A discussion over on the
GAARP group today started with one of our readers here, Lisa, suggesting that toting a 22 pound 13-month-old around is a good way to combat osteoporosis.

Hmmmmmm.
Let's look into this, shall we?
The
National Osteoporosis Foundation has load of info on the condition, of course, including a
pdf you can download of a 2004 US Department of Health and Human Services and Surgeon General's Office report that includes , "information on the people most affected by osteoporosis and low bone mass, the impact of untreated bone disease, suggestions for improving bone health and the potential risk for millions of Americans if preventive action is not taken."

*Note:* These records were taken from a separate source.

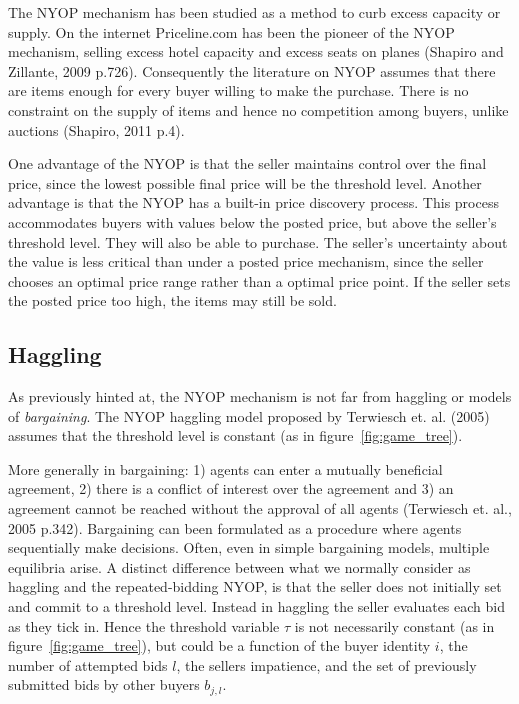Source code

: \documentclass[a4paper,12pt]{article}
\begin{document}
	The NYOP mechanism has been studied as a method to curb excess capacity or supply. On the internet Priceline.com has been the pioneer of the NYOP mechanism, selling excess hotel capacity and excess seats on planes (Shapiro and Zillante, 2009 p.726). Consequently the literature on NYOP assumes that there are items enough for every buyer willing to make the purchase. There is no constraint on the supply of items and hence no competition among buyers, unlike auctions (Shapiro, 2011 p.4).

	One advantage of the NYOP is that the seller maintains control over the final price, since the lowest possible final price will be the threshold level. Another advantage is that the NYOP has a built-in price discovery process. This process accommodates buyers with values below the posted price, but above the seller's threshold level. They will also be able to purchase. The seller's uncertainty about the value is less critical than under a posted price mechanism, since the seller chooses an optimal price range rather than a optimal price point. If the seller sets the posted price too high, the items may still be sold.

	\subsection{Haggling}

	As previously hinted at, the NYOP mechanism is not far from haggling or models of {\it bargaining}. The NYOP haggling model proposed by Terwiesch et. al. (2005) assumes that the threshold level is constant (as in figure~\ref{fig:game_tree}). %

	More generally in bargaining: 1) agents can enter a mutually beneficial agreement, 2) there is a conflict of interest over the agreement and 3) an agreement cannot be reached without the approval of all agents (Terwiesch et. al., 2005 p.342). Bargaining can been formulated as a procedure where agents sequentially make decisions. Often, even in simple bargaining models, multiple equilibria arise. A distinct difference between what we normally consider as haggling and the repeated-bidding NYOP, is that the seller does not initially set and commit to a threshold level. Instead in haggling the seller evaluates each bid as they tick in. Hence the threshold variable $\tau$ is not necessarily constant (as in figure~\ref{fig:game_tree}), but could be a function of the buyer identity $i$, the number of attempted bids $l$, the sellers impatience, and the set of previously submitted bids by other buyers $b_{j,l}$.
\end{document}
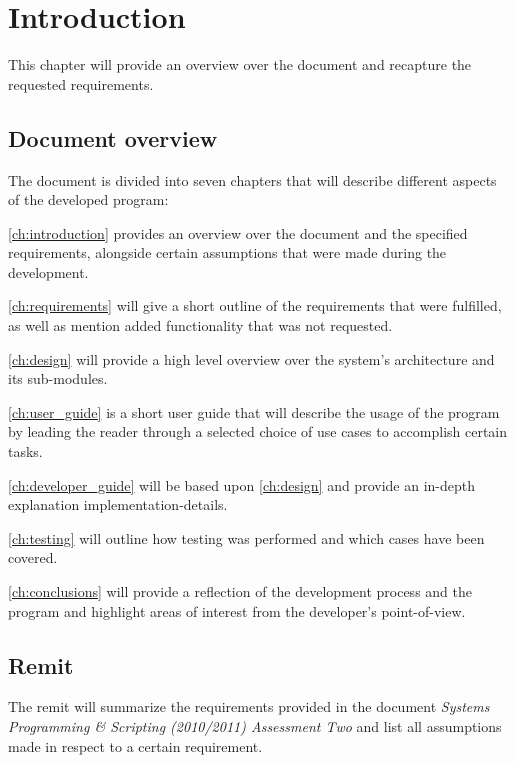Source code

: \chapter{Introduction}\label{ch:introduction}

This chapter will provide an overview over the document and recapture the requested requirements.

\section{Document overview}
\label{sec:document_overview}

The document is divided into seven chapters that will describe different aspects of the developed program:

\autoref{ch:introduction} provides an overview over the document and the specified requirements, alongside certain assumptions that were made during the development.

\autoref{ch:requirements} will give a short outline of the requirements that were fulfilled, as well as mention added functionality that was not requested.

\autoref{ch:design} will provide a high level overview over the system's architecture and its sub-modules.

\autoref{ch:user_guide} is a short user guide that will describe the usage of the program by leading the reader through a selected choice of use cases to accomplish certain tasks.

\autoref{ch:developer_guide} will be based upon \autoref{ch:design} and provide an in-depth explanation implementation-details.

\autoref{ch:testing} will outline how testing was performed and which cases have been covered.

\autoref{ch:conclusions} will provide a reflection of the development process and the program and highlight areas of interest from the developer's point-of-view.

\section{Remit}
\label{sec:remit}

The remit will summarize the requirements provided in the document \textit{Systems Programming \& Scripting (2010/2011) Assessment Two} and list all assumptions made in respect to a certain requirement.

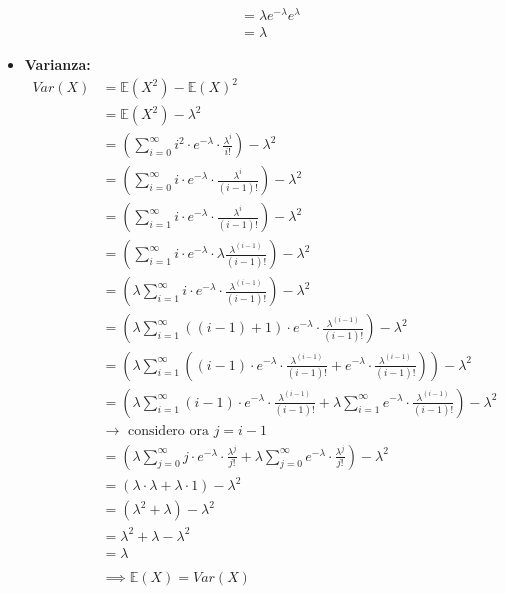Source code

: \documentclass[11pt]{report}
\begin{document}
\begin{itemize}
\begin{equation}
\begin{split}
            & = \lambda e^{-\lambda} e^\lambda\\
            & = \lambda
		\end{split}
    \end{equation}
    \item \textbf{Varianza:}
    \begin{equation}
    	\begin{split}
   			Var(X) & = \mathbb{E}(X^2) - \mathbb{E}(X)^2\\
   			& = \mathbb{E}(X^2) - \lambda^2\\
            & = \left( \sum_{i=0}^\infty i^2 \cdot e^{-\lambda} \cdot \frac{\lambda^i}{i!} \right) - \lambda^2\\
            & = \left( \sum_{i=0}^\infty i \cdot e^{-\lambda} \cdot \frac{\lambda^i}{(i-1)!} \right) - \lambda^2\\
            & = \left( \sum_{i=1}^\infty i \cdot e^{-\lambda} \cdot \frac{\lambda^i}{(i-1)!} \right) - \lambda^2\\
            & = \left( \sum_{i=1}^\infty i \cdot e^{-\lambda} \cdot \lambda \frac{\lambda^{(i-1)}}{(i-1)!} \right) - \lambda^2\\
            & = \left( \lambda \sum_{i=1}^\infty i \cdot e^{-\lambda} \cdot \frac{\lambda^{(i-1)}}{(i-1)!} \right) - \lambda^2\\
            & = \left( \lambda \sum_{i=1}^\infty ((i-1)+1) \cdot e^{-\lambda} \cdot \frac{\lambda^{(i-1)}}{(i-1)!} \right) - \lambda^2\\
            & = \left( \lambda \sum_{i=1}^\infty \left( (i-1) \cdot e^{-\lambda} \cdot \frac{\lambda^{(i-1)}}{(i-1)!} + e^{-\lambda} \cdot \frac{\lambda^{(i-1)}}{(i-1)!} \right) \right) - \lambda^2\\
            & = \left( \lambda \sum_{i=1}^\infty (i-1) \cdot e^{-\lambda} \cdot \frac{\lambda^{(i-1)}}{(i-1)!} + \lambda \sum_{i=1}^\infty e^{-\lambda} \cdot \frac{\lambda^{(i-1)}}{(i-1)!} \right) - \lambda^2\\
            & \rightarrow \text{ considero ora } j = i-1\\
            & = \left( \lambda \sum_{j=0}^\infty j \cdot e^{-\lambda} \cdot \frac{\lambda^j}{j!} + \lambda \sum_{j=0}^\infty e^{-\lambda} \cdot \frac{\lambda^j}{j!} \right) - \lambda^2\\
            & = \left( \lambda \cdot \lambda + \lambda \cdot 1 \right) - \lambda^2\\
            & = \left( \lambda^2 + \lambda \right) - \lambda^2\\
            & = \lambda^2 + \lambda - \lambda^2\\
            & = \lambda\\
            &\\
            & \implies \mathbb{E}(X) = Var(X)
		\end{split}
    \end{equation}
\end{itemize}
\end{document}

You can also learn all there is to know about the bone mineral density (BMD) tests available by clicking
here.
Still not addressed, however, is the kid / bone strength link, though, until ...
Eureka!
This link gives some answers:
Two types of exercises are important for building and maintaining bone mass and density: weight-bearing and resistance exercises. Weight-bearing exercises are those in which your bones and muscles work against gravity. This is any exercise in which your feet and legs are bearing your weight. Jogging, walking, stair climbing, dancing and soccer are examples of weight-bearing exercise with different degrees of impact. Swimming and bicycling are not weight-bearing.
The second type of exercises are resistance exercises or activities that use muscular strength to improve muscle mass and strengthen bone. These activities include weight lifting, such as using free weights and weight machines found at gyms and health clubs.
Weight-bearing and resistance. Does anything sum up motherhood quite as succinctly?
But seriously, folks, check out the info on the links to see if you should be doing more than simply schlepping kids around for the good of your bones.